His comments come amid recent moves by authorities in the fintech space. Eniolorunda linked the recent regulatory actions to the prevalence of fraud in fintech apps and stressed the renewed focus on KYC and Anti-Money Laundering (AML) for fintechs.

He alleged that some P2P crypto activities were a potential factor in the naira’s manipulation.

“This is a self-reflection of our industry. As you know, fintech apps are used for fraud. One of the things that led to the most recent announcement is that crypto players were manipulating the naira, especially with the P2P market,” he said.

According to him, some individuals exploit P2P platforms to pump and dump currencies, harming market liquidity. These activities, he argued, partly motivated the EFCC’s account freeze order.

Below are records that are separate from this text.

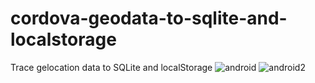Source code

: # cordova-geodata-to-sqlite-and-localstorage
Trace gelocation data to SQLite and localStorage
![android](http://s33.postimg.org/77zsuqa7z/Screenshot_2016_05_27_00_35_01.png)
![android2](blob:https://mail.google.com/463b8325-86dc-4256-a190-a1fbb18b1cbd)
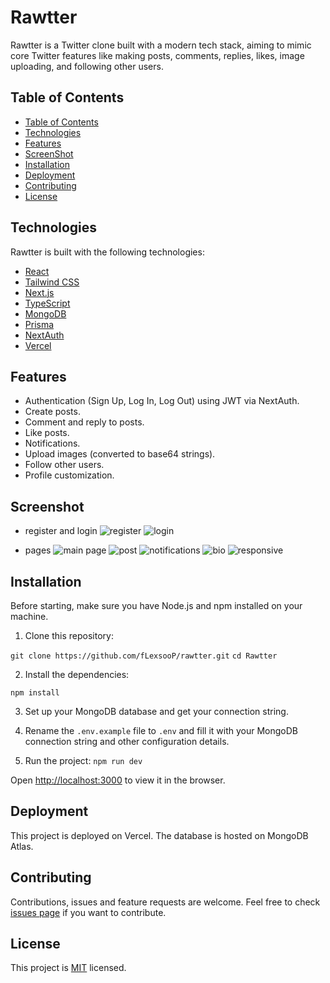 # Rawtter

Rawtter is a Twitter clone built with a modern tech stack, aiming to mimic core Twitter features like making posts, comments, replies, likes, image uploading, and following other users.

## Table of Contents

- [Table of Contents](#table-of-contents)
- [Technologies](#technologies)
- [Features](#features)
- [ScreenShot](#screenshot)
- [Installation](#installation)
- [Deployment](#deployment)
- [Contributing](#contributing)
- [License](#license)
## Technologies

Rawtter is built with the following technologies:

- [React](https://reactjs.org/)
- [Tailwind CSS](https://tailwindcss.com/)
- [Next.js](https://nextjs.org/)
- [TypeScript](https://www.typescriptlang.org/)
- [MongoDB](https://www.mongodb.com/)
- [Prisma](https://www.prisma.io/)
- [NextAuth](https://next-auth.js.org/)
- [Vercel](https://vercel.com/)

## Features

- Authentication (Sign Up, Log In, Log Out) using JWT via NextAuth.
- Create posts.
- Comment and reply to posts.
- Like posts.
- Notifications.
- Upload images (converted to base64 strings).
- Follow other users.
- Profile customization.

## Screenshot
- register and login
![register](screenshot/register.png)
![login](screenshot/login.png)

- pages
![main page](screenshot/main_page.png)
![post](screenshot/post.png)
![notifications](screenshot/notifications.png)
![bio](screenshot/bio.png)
![responsive](screenshot/responsive.png)
## Installation

Before starting, make sure you have Node.js and npm installed on your machine.

1. Clone this repository:

`git clone https://github.com/fLexsooP/rawtter.git`
`cd Rawtter`

2. Install the dependencies:

`npm install`

3. Set up your MongoDB database and get your connection string.

4. Rename the `.env.example` file to `.env` and fill it with your MongoDB connection string and other configuration details.

5. Run the project:
   `npm run dev`

Open [http://localhost:3000](http://localhost:3000) to view it in the browser.

## Deployment

This project is deployed on Vercel. The database is hosted on MongoDB Atlas.

## Contributing

Contributions, issues and feature requests are welcome. Feel free to check [issues page](https://github.com/your-username/Rawtter/issues) if you want to contribute.

## License

This project is [MIT](https://choosealicense.com/licenses/mit/) licensed.
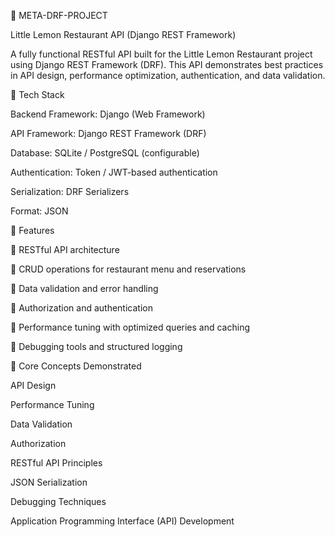 🍋 META-DRF-PROJECT

Little Lemon Restaurant API (Django REST Framework)

A fully functional RESTful API built for the Little Lemon Restaurant project using Django REST Framework (DRF). This API demonstrates best practices in API design, performance optimization, authentication, and data validation.

🧩 Tech Stack

Backend Framework: Django (Web Framework)

API Framework: Django REST Framework (DRF)

Database: SQLite / PostgreSQL (configurable)

Authentication: Token / JWT-based authentication

Serialization: DRF Serializers

Format: JSON

🚀 Features

🔹 RESTful API architecture

🔹 CRUD operations for restaurant menu and reservations

🔹 Data validation and error handling

🔹 Authorization and authentication

🔹 Performance tuning with optimized queries and caching

🔹 Debugging tools and structured logging

🧠 Core Concepts Demonstrated

API Design

Performance Tuning

Data Validation

Authorization

RESTful API Principles

JSON Serialization

Debugging Techniques

Application Programming Interface (API) Development
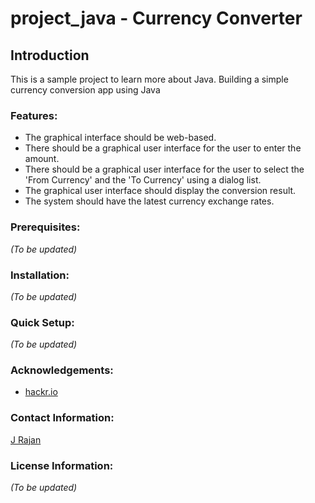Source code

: # project_java - Currency Converter

## Introduction

This is a sample project to learn more about Java.
Building a simple currency conversion app using Java

### Features:

- The graphical interface should be web-based.
- There should be a graphical user interface for the user to enter the amount.
- There should be a graphical user interface for the user to select the 'From Currency' and the 'To Currency' using a dialog list.
- The graphical user interface should display the conversion result.
- The system should have the latest currency exchange rates.

###  Prerequisites:

*(To be updated)*


###  Installation:

*(To be updated)*

### Quick Setup:

*(To be updated)*

### Acknowledgements:

- [hackr.io](https://hackr.io/blog/java-projects)

### Contact Information:
[J Rajan](jrajan@jprtech.co.uk)

### License Information:

*(To be updated)*



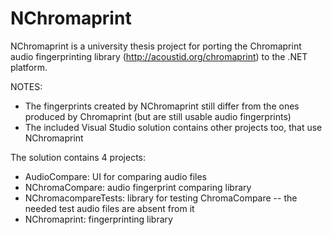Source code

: NChromaprint
============

NChromaprint is a university thesis project for porting the Chromaprint audio fingerprinting library (http://acoustid.org/chromaprint) to the .NET platform.

NOTES:
- The fingerprints created by NChromaprint still differ from the ones produced by Chromaprint (but are still usable audio fingerprints)
- The included Visual Studio solution contains other projects too, that use NChromaprint

The solution contains 4 projects:
- AudioCompare: UI for comparing audio files
- NChromaCompare: audio fingerprint comparing library
- NChromacompareTests: library for testing ChromaCompare -- the needed test audio files are absent from it
- NChromaprint: fingerprinting library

The Moniepoint boss stated that because opening fintech accounts is easy, authorities were worried that if they shut down the suspected accounts, the alleged criminals would quickly return to the fintechs and open new accounts, leading to the suspension of new account openings.

He said: “The fintech industry has grown rapidly, and a lot of it has focused on growth, and part of it also included the fact that we are not aware of some of the cost compliance, or the need for prudential as we were growing.”

Sources familiar with the situation informed BusinessDay that these directives are industry-wide and concern national security. They noted that some fintech operators recently met with the Office of the National Security Adviser, who emphasised the national interest behind its actions.

Another source explained that the fintechs that are already affected are working overtime to reverse the temporary ban on account opening.

This new directive is part of a broader government crackdown on crypto platforms, particularly Binance, which began in February 2024. The crackdown forced Binance to halt naira operations and led to the arrest of two executives who visited Nigeria for discussions with authorities.

Authorities blame crypto platforms for aiding currency speculations and fueling the rapid devaluation of the naira. Olayemi Cardoso, governor of the Central Bank of Nigeria (CBN), recently stated that $26 billion flowed through Binance Nigeria in a year from unidentified sources.